**Problem details**
Send back all the data below, exactly as given.

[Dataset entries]
▬▬▬
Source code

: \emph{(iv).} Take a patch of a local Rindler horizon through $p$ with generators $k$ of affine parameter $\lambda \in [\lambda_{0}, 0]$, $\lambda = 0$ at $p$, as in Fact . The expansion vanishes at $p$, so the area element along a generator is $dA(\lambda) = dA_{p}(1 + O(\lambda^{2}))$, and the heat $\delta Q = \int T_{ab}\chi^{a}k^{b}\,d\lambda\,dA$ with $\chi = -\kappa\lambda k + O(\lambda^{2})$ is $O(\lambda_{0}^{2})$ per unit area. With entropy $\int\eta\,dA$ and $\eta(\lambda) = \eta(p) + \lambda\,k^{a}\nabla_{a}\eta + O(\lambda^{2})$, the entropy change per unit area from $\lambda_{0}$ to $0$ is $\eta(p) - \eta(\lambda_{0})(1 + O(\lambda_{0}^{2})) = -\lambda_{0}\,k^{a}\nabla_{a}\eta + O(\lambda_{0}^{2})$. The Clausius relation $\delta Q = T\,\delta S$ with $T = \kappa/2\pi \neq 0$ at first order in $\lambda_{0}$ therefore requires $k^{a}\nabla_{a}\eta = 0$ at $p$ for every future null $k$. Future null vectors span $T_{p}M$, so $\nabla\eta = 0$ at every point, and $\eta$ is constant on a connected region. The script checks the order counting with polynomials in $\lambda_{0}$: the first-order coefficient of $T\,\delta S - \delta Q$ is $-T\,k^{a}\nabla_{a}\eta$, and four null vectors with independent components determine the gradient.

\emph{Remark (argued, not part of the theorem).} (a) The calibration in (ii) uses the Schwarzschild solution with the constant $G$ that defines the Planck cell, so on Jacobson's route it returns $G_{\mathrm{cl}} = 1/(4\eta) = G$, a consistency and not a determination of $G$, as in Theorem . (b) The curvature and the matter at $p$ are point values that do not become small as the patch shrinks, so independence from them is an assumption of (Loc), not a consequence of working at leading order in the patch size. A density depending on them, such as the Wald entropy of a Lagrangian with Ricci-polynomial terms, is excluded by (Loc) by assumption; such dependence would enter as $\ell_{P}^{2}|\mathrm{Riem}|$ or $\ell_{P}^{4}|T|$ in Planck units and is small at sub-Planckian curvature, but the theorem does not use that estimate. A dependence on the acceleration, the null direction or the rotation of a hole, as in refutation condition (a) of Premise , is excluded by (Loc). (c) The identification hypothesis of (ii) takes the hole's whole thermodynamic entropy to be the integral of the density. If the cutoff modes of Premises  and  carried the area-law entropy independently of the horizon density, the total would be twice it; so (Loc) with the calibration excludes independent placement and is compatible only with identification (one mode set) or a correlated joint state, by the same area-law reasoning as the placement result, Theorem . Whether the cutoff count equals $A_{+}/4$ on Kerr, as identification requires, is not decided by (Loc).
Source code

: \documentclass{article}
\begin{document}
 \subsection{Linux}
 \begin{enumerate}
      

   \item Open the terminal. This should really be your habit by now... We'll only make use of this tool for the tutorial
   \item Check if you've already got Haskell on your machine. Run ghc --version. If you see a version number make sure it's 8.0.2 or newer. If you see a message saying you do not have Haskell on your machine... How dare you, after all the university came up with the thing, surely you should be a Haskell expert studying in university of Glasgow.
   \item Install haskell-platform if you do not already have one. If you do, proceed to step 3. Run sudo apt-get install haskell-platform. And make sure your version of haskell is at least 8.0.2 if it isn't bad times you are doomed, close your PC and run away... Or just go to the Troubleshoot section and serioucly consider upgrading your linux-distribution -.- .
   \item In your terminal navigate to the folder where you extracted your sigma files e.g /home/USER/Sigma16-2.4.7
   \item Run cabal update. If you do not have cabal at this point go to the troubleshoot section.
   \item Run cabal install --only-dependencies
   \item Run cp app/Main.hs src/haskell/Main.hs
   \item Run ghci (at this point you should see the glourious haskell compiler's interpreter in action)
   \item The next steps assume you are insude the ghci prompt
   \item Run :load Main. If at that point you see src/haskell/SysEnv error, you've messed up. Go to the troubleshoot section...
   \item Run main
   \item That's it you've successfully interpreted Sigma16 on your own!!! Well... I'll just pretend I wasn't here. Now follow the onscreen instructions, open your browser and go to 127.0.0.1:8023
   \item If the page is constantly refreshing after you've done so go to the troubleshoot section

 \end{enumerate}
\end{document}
▬▬▬
**Result below**
Source code

: \emph{(iv).} Take a patch of a local Rindler horizon through $p$ with generators $k$ of affine parameter $\lambda \in [\lambda_{0}, 0]$, $\lambda = 0$ at $p$, as in Fact . The expansion vanishes at $p$, so the area element along a generator is $dA(\lambda) = dA_{p}(1 + O(\lambda^{2}))$, and the heat $\delta Q = \int T_{ab}\chi^{a}k^{b}\,d\lambda\,dA$ with $\chi = -\kappa\lambda k + O(\lambda^{2})$ is $O(\lambda_{0}^{2})$ per unit area. With entropy $\int\eta\,dA$ and $\eta(\lambda) = \eta(p) + \lambda\,k^{a}\nabla_{a}\eta + O(\lambda^{2})$, the entropy change per unit area from $\lambda_{0}$ to $0$ is $\eta(p) - \eta(\lambda_{0})(1 + O(\lambda_{0}^{2})) = -\lambda_{0}\,k^{a}\nabla_{a}\eta + O(\lambda_{0}^{2})$. The Clausius relation $\delta Q = T\,\delta S$ with $T = \kappa/2\pi \neq 0$ at first order in $\lambda_{0}$ therefore requires $k^{a}\nabla_{a}\eta = 0$ at $p$ for every future null $k$. Future null vectors span $T_{p}M$, so $\nabla\eta = 0$ at every point, and $\eta$ is constant on a connected region. The script checks the order counting with polynomials in $\lambda_{0}$: the first-order coefficient of $T\,\delta S - \delta Q$ is $-T\,k^{a}\nabla_{a}\eta$, and four null vectors with independent components determine the gradient.

\emph{Remark (argued, not part of the theorem).} (a) The calibration in (ii) uses the Schwarzschild solution with the constant $G$ that defines the Planck cell, so on Jacobson's route it returns $G_{\mathrm{cl}} = 1/(4\eta) = G$, a consistency and not a determination of $G$, as in Theorem . (b) The curvature and the matter at $p$ are point values that do not become small as the patch shrinks, so independence from them is an assumption of (Loc), not a consequence of working at leading order in the patch size. A density depending on them, such as the Wald entropy of a Lagrangian with Ricci-polynomial terms, is excluded by (Loc) by assumption; such dependence would enter as $\ell_{P}^{2}|\mathrm{Riem}|$ or $\ell_{P}^{4}|T|$ in Planck units and is small at sub-Planckian curvature, but the theorem does not use that estimate. A dependence on the acceleration, the null direction or the rotation of a hole, as in refutation condition (a) of Premise , is excluded by (Loc). (c) The identification hypothesis of (ii) takes the hole's whole thermodynamic entropy to be the integral of the density. If the cutoff modes of Premises  and  carried the area-law entropy independently of the horizon density, the total would be twice it; so (Loc) with the calibration excludes independent placement and is compatible only with identification (one mode set) or a correlated joint state, by the same area-law reasoning as the placement result, Theorem . Whether the cutoff count equals $A_{+}/4$ on Kerr, as identification requires, is not decided by (Loc).
Source code

: \documentclass{article}
\begin{document}
 \subsection{Linux}
 \begin{enumerate}
      

   \item Open the terminal. This should really be your habit by now... We'll only make use of this tool for the tutorial
   \item Check if you've already got Haskell on your machine. Run ghc --version. If you see a version number make sure it's 8.0.2 or newer. If you see a message saying you do not have Haskell on your machine... How dare you, after all the university came up with the thing, surely you should be a Haskell expert studying in university of Glasgow.
   \item Install haskell-platform if you do not already have one. If you do, proceed to step 3. Run sudo apt-get install haskell-platform. And make sure your version of haskell is at least 8.0.2 if it isn't bad times you are doomed, close your PC and run away... Or just go to the Troubleshoot section and serioucly consider upgrading your linux-distribution -.- .
   \item In your terminal navigate to the folder where you extracted your sigma files e.g /home/USER/Sigma16-2.4.7
   \item Run cabal update. If you do not have cabal at this point go to the troubleshoot section.
   \item Run cabal install --only-dependencies
   \item Run cp app/Main.hs src/haskell/Main.hs
   \item Run ghci (at this point you should see the glourious haskell compiler's interpreter in action)
   \item The next steps assume you are insude the ghci prompt
   \item Run :load Main. If at that point you see src/haskell/SysEnv error, you've messed up. Go to the troubleshoot section...
   \item Run main
   \item That's it you've successfully interpreted Sigma16 on your own!!! Well... I'll just pretend I wasn't here. Now follow the onscreen instructions, open your browser and go to 127.0.0.1:8023
   \item If the page is constantly refreshing after you've done so go to the troubleshoot section

 \end{enumerate}
\end{document}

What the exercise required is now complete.